**Task details**
Could you restate the data below word for word, without its pictures?

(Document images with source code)
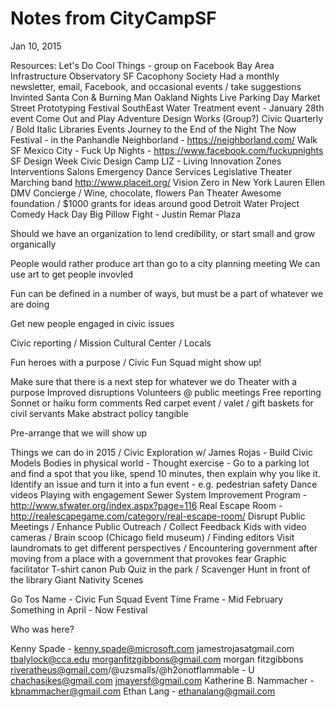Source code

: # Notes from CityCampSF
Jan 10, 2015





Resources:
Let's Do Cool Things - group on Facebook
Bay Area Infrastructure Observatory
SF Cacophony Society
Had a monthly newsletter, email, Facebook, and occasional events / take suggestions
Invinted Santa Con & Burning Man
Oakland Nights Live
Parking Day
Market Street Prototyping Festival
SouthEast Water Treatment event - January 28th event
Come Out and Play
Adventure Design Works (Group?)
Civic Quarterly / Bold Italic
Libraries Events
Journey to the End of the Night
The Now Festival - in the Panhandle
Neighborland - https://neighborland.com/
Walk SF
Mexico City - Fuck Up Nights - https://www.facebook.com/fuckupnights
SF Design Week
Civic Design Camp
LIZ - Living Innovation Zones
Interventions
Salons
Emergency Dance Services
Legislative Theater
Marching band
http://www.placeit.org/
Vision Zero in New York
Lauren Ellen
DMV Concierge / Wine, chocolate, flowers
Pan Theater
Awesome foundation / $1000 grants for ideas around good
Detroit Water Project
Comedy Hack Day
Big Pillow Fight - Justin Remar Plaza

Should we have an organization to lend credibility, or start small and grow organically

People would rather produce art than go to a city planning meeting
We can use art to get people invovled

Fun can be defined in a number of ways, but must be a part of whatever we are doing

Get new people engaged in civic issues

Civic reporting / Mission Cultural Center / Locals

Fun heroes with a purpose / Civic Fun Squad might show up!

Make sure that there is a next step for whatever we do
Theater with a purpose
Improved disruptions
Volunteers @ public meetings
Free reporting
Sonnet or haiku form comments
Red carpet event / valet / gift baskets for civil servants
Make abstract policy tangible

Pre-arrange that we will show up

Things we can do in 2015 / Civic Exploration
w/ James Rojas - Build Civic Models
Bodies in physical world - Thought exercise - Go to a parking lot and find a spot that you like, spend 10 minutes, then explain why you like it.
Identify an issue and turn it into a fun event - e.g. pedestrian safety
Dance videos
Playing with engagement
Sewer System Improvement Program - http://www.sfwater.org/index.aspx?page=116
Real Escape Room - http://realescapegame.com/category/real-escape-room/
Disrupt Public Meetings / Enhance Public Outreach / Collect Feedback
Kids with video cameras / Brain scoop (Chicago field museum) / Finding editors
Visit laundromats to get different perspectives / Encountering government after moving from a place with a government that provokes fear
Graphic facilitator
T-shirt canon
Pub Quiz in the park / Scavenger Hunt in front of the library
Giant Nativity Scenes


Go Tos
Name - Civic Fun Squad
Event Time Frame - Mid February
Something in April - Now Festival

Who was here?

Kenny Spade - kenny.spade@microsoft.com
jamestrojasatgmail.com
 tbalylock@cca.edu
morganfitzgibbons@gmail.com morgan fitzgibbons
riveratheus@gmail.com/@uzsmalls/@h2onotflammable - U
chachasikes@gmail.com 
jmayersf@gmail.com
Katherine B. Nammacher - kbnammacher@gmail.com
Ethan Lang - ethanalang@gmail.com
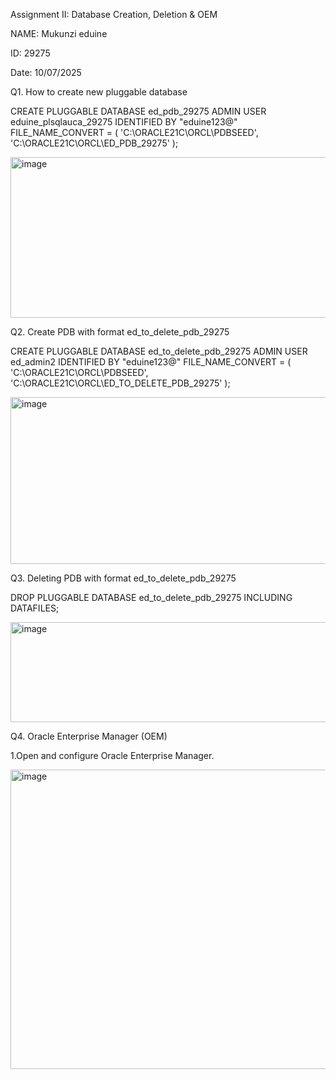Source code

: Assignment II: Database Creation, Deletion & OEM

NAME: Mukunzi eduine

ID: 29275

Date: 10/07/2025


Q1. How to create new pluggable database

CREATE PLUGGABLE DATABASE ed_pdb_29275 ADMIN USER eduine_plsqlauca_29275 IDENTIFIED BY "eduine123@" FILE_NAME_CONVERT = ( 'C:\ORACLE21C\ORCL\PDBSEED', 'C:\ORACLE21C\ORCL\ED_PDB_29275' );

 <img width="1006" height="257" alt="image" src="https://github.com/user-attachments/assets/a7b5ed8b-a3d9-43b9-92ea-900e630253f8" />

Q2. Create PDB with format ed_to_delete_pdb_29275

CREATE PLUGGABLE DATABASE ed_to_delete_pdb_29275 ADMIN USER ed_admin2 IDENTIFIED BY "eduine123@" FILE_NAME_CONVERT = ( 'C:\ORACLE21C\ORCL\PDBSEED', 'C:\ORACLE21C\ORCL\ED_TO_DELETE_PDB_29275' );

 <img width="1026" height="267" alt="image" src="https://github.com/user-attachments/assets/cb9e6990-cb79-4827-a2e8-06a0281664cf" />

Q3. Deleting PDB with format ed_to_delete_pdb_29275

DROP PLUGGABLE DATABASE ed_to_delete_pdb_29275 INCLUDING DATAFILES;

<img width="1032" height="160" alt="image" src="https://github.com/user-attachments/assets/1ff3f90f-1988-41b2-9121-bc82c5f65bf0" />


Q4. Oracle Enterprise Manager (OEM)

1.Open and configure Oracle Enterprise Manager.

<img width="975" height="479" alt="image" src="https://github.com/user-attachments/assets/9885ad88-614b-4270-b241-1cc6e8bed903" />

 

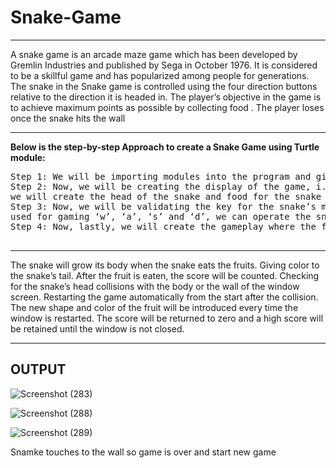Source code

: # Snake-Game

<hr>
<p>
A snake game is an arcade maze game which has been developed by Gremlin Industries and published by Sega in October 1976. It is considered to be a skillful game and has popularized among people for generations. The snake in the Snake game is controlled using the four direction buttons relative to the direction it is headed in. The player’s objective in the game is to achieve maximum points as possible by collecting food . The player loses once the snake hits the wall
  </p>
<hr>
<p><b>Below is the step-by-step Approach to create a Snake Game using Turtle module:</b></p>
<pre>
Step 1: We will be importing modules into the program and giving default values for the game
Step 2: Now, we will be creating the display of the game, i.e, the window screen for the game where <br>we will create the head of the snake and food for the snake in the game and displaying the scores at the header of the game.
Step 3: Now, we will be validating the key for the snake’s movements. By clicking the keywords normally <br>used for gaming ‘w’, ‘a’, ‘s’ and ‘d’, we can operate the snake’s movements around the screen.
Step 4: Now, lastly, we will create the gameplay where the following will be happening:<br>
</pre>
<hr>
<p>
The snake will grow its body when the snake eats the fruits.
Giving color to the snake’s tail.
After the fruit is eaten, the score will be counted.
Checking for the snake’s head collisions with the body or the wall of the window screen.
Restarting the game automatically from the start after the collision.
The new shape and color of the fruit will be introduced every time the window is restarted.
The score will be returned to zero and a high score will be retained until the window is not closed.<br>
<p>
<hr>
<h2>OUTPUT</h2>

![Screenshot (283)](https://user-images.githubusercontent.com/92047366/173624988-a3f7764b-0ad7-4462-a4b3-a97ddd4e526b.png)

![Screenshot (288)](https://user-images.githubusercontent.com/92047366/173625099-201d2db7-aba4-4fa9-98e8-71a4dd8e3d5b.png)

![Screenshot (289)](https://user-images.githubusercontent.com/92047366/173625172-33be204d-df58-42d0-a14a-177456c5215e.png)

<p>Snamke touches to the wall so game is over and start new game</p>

**Your response**
Source code

: # Notes from CityCampSF
Jan 10, 2015





Resources:
Let's Do Cool Things - group on Facebook
Bay Area Infrastructure Observatory
SF Cacophony Society
Had a monthly newsletter, email, Facebook, and occasional events / take suggestions
Invinted Santa Con & Burning Man
Oakland Nights Live
Parking Day
Market Street Prototyping Festival
SouthEast Water Treatment event - January 28th event
Come Out and Play
Adventure Design Works (Group?)
Civic Quarterly / Bold Italic
Libraries Events
Journey to the End of the Night
The Now Festival - in the Panhandle
Neighborland - https://neighborland.com/
Walk SF
Mexico City - Fuck Up Nights - https://www.facebook.com/fuckupnights
SF Design Week
Civic Design Camp
LIZ - Living Innovation Zones
Interventions
Salons
Emergency Dance Services
Legislative Theater
Marching band
http://www.placeit.org/
Vision Zero in New York
Lauren Ellen
DMV Concierge / Wine, chocolate, flowers
Pan Theater
Awesome foundation / $1000 grants for ideas around good
Detroit Water Project
Comedy Hack Day
Big Pillow Fight - Justin Remar Plaza

Should we have an organization to lend credibility, or start small and grow organically

People would rather produce art than go to a city planning meeting
We can use art to get people invovled

Fun can be defined in a number of ways, but must be a part of whatever we are doing

Get new people engaged in civic issues

Civic reporting / Mission Cultural Center / Locals

Fun heroes with a purpose / Civic Fun Squad might show up!

Make sure that there is a next step for whatever we do
Theater with a purpose
Improved disruptions
Volunteers @ public meetings
Free reporting
Sonnet or haiku form comments
Red carpet event / valet / gift baskets for civil servants
Make abstract policy tangible

Pre-arrange that we will show up

Things we can do in 2015 / Civic Exploration
w/ James Rojas - Build Civic Models
Bodies in physical world - Thought exercise - Go to a parking lot and find a spot that you like, spend 10 minutes, then explain why you like it.
Identify an issue and turn it into a fun event - e.g. pedestrian safety
Dance videos
Playing with engagement
Sewer System Improvement Program - http://www.sfwater.org/index.aspx?page=116
Real Escape Room - http://realescapegame.com/category/real-escape-room/
Disrupt Public Meetings / Enhance Public Outreach / Collect Feedback
Kids with video cameras / Brain scoop (Chicago field museum) / Finding editors
Visit laundromats to get different perspectives / Encountering government after moving from a place with a government that provokes fear
Graphic facilitator
T-shirt canon
Pub Quiz in the park / Scavenger Hunt in front of the library
Giant Nativity Scenes


Go Tos
Name - Civic Fun Squad
Event Time Frame - Mid February
Something in April - Now Festival

Who was here?

Kenny Spade - kenny.spade@microsoft.com
jamestrojasatgmail.com
 tbalylock@cca.edu
morganfitzgibbons@gmail.com morgan fitzgibbons
riveratheus@gmail.com/@uzsmalls/@h2onotflammable - U
chachasikes@gmail.com 
jmayersf@gmail.com
Katherine B. Nammacher - kbnammacher@gmail.com
Ethan Lang - ethanalang@gmail.com
Source code

: Assignment II: Database Creation, Deletion & OEM

NAME: Mukunzi eduine

ID: 29275

Date: 10/07/2025


Q1. How to create new pluggable database

CREATE PLUGGABLE DATABASE ed_pdb_29275 ADMIN USER eduine_plsqlauca_29275 IDENTIFIED BY "eduine123@" FILE_NAME_CONVERT = ( 'C:\ORACLE21C\ORCL\PDBSEED', 'C:\ORACLE21C\ORCL\ED_PDB_29275' );

 <img width="1006" height="257" alt="image" src="https://github.com/user-attachments/assets/a7b5ed8b-a3d9-43b9-92ea-900e630253f8" />

Q2. Create PDB with format ed_to_delete_pdb_29275

CREATE PLUGGABLE DATABASE ed_to_delete_pdb_29275 ADMIN USER ed_admin2 IDENTIFIED BY "eduine123@" FILE_NAME_CONVERT = ( 'C:\ORACLE21C\ORCL\PDBSEED', 'C:\ORACLE21C\ORCL\ED_TO_DELETE_PDB_29275' );

 <img width="1026" height="267" alt="image" src="https://github.com/user-attachments/assets/cb9e6990-cb79-4827-a2e8-06a0281664cf" />

Q3. Deleting PDB with format ed_to_delete_pdb_29275

DROP PLUGGABLE DATABASE ed_to_delete_pdb_29275 INCLUDING DATAFILES;

<img width="1032" height="160" alt="image" src="https://github.com/user-attachments/assets/1ff3f90f-1988-41b2-9121-bc82c5f65bf0" />


Q4. Oracle Enterprise Manager (OEM)

1.Open and configure Oracle Enterprise Manager.

<img width="975" height="479" alt="image" src="https://github.com/user-attachments/assets/9885ad88-614b-4270-b241-1cc6e8bed903" />

 

Source code

: # Snake-Game

<hr>
<p>
A snake game is an arcade maze game which has been developed by Gremlin Industries and published by Sega in October 1976. It is considered to be a skillful game and has popularized among people for generations. The snake in the Snake game is controlled using the four direction buttons relative to the direction it is headed in. The player’s objective in the game is to achieve maximum points as possible by collecting food . The player loses once the snake hits the wall
  </p>
<hr>
<p><b>Below is the step-by-step Approach to create a Snake Game using Turtle module:</b></p>
<pre>
Step 1: We will be importing modules into the program and giving default values for the game
Step 2: Now, we will be creating the display of the game, i.e, the window screen for the game where <br>we will create the head of the snake and food for the snake in the game and displaying the scores at the header of the game.
Step 3: Now, we will be validating the key for the snake’s movements. By clicking the keywords normally <br>used for gaming ‘w’, ‘a’, ‘s’ and ‘d’, we can operate the snake’s movements around the screen.
Step 4: Now, lastly, we will create the gameplay where the following will be happening:<br>
</pre>
<hr>
<p>
The snake will grow its body when the snake eats the fruits.
Giving color to the snake’s tail.
After the fruit is eaten, the score will be counted.
Checking for the snake’s head collisions with the body or the wall of the window screen.
Restarting the game automatically from the start after the collision.
The new shape and color of the fruit will be introduced every time the window is restarted.
The score will be returned to zero and a high score will be retained until the window is not closed.<br>
<p>
<hr>
<h2>OUTPUT</h2>

![Screenshot (283)](https://user-images.githubusercontent.com/92047366/173624988-a3f7764b-0ad7-4462-a4b3-a97ddd4e526b.png)

![Screenshot (288)](https://user-images.githubusercontent.com/92047366/173625099-201d2db7-aba4-4fa9-98e8-71a4dd8e3d5b.png)

![Screenshot (289)](https://user-images.githubusercontent.com/92047366/173625172-33be204d-df58-42d0-a14a-177456c5215e.png)

<p>Snamke touches to the wall so game is over and start new game</p>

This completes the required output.